Being A Loving Leader Doesn’t Mean You Shouldn’t Hold Your Team Accountable

Holding your team accountable

If you are leading anything of significance then you will regularly run into many uncertainties, obstacles, and failures. And it is the way you deal with these situations, how you handle things going wrong, that truly defines your leadership.”

Those were the words of Paul Hughes in the post, “Your leadership is defined by how you handle things going wrong.”

Paul is someone who believes that leadership should be founded on love.

According to him, “When a culture has its foundation in love, then it is safe to fail. People start to come out of their comfort zones because they know that even if they make a mistake they are still going to be valued. Instead of being blamed, they know they will be supported and assisted to grow.”

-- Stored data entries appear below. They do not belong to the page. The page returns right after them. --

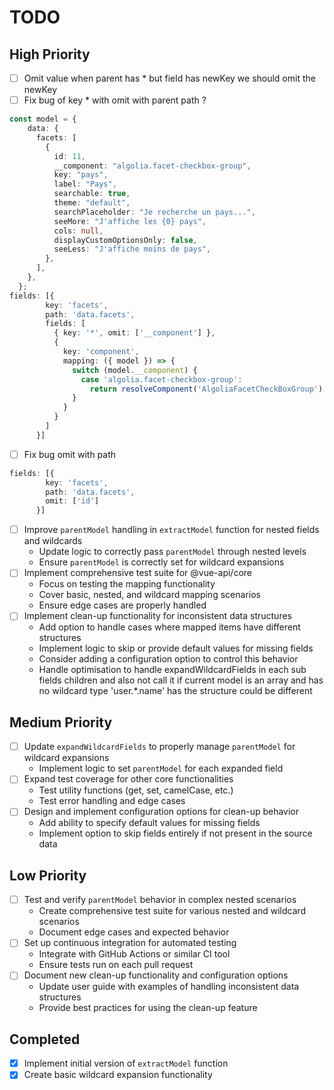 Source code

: # TODO

## High Priority
- [ ] Omit value when parent has * but field has newKey we should omit the newKey
- [ ] Fix bug of key * with omit with parent path ?
```ts
const model = {
    data: {
      facets: [
        {
          id: 11,
          __component: "algolia.facet-checkbox-group",
          key: "pays",
          label: "Pays",
          searchable: true,
          theme: "default",
          searchPlaceholder: "Je recherche un pays...",
          seeMore: "J'affiche les {0} pays",
          cols: null,
          displayCustomOptionsOnly: false,
          seeLess: "J'affiche moins de pays",
        },
      ],
    },
  };
fields: [{
        key: 'facets',
        path: 'data.facets',
        fields: [
          { key: '*', omit: ['__component'] },
          {
            key: 'component',
            mapping: ({ model }) => {
              switch (model.__component) {
                case 'algolia.facet-checkbox-group':
                  return resolveComponent('AlgoliaFacetCheckBoxGroup')
              }
            }
          }
        ]
      }]
```
- [ ] Fix bug omit with path
```ts
fields: [{
        key: 'facets',
        path: 'data.facets',
        omit: ['id']
      }]
```

- [ ] Improve `parentModel` handling in `extractModel` function for nested fields and wildcards
  - Update logic to correctly pass `parentModel` through nested levels
  - Ensure `parentModel` is correctly set for wildcard expansions
- [ ] Implement comprehensive test suite for @vue-api/core
  - Focus on testing the mapping functionality
  - Cover basic, nested, and wildcard mapping scenarios
  - Ensure edge cases are properly handled
- [ ] Implement clean-up functionality for inconsistent data structures
  - Add option to handle cases where mapped items have different structures
  - Implement logic to skip or provide default values for missing fields
  - Consider adding a configuration option to control this behavior
  - Handle optimisation to handle expandWildcardFields in each sub fields children and also not call it if current model is an array and has no wildcard type 'user.*.name' has the structure could be different

## Medium Priority
- [ ] Update `expandWildcardFields` to properly manage `parentModel` for wildcard expansions
  - Implement logic to set `parentModel` for each expanded field
- [ ] Expand test coverage for other core functionalities
  - Test utility functions (get, set, camelCase, etc.)
  - Test error handling and edge cases
- [ ] Design and implement configuration options for clean-up behavior
  - Add ability to specify default values for missing fields
  - Implement option to skip fields entirely if not present in the source data

## Low Priority
- [ ] Test and verify `parentModel` behavior in complex nested scenarios
  - Create comprehensive test suite for various nested and wildcard scenarios
  - Document edge cases and expected behavior
- [ ] Set up continuous integration for automated testing
  - Integrate with GitHub Actions or similar CI tool
  - Ensure tests run on each pull request
- [ ] Document new clean-up functionality and configuration options
  - Update user guide with examples of handling inconsistent data structures
  - Provide best practices for using the clean-up feature


## Completed
- [x] Implement initial version of `extractModel` function
- [x] Create basic wildcard expansion functionality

What that means in a way is that a leader who loves his or her team will not take pleasure in dishing out blames to the team if failure occurs along the line; neither will he or she be judgemental.

Rather the leader focuses “…on discovering and truly understanding the cause of the failure, while at the same time being attuned to the feelings of the people involved.”

Paul calls that the Empathetic Discovery Approach. The principle requires that in any situation of failure, you the leader should build shared understanding of the root-cause of the problem through exploration conversations without demoralising any member of your team.

If you jump into conclusions without this empathetic exploration, you are more likely to get your team feeling hurt and getting blamed. And as you know, no one enjoys being blamed all the time.

I agreed with that position when I read it in the original post. But I was also left with the following questions:

Does this approach (of focusing on the root-cause of failure and having respect for the team members’ feelings) preclude a leader from holding people accountable for their actions?

Or is this another way of saying, “Ask what went wrong, not who was wrong?”

Leadership and accountability
Paul Hughes-LoveYourTeam

Here was Paul’s response to that question. (I have his permission to reproduce it here):

This approach doesn’t preclude a leader from holding people accountable for their actions. In fact, it is the opposite.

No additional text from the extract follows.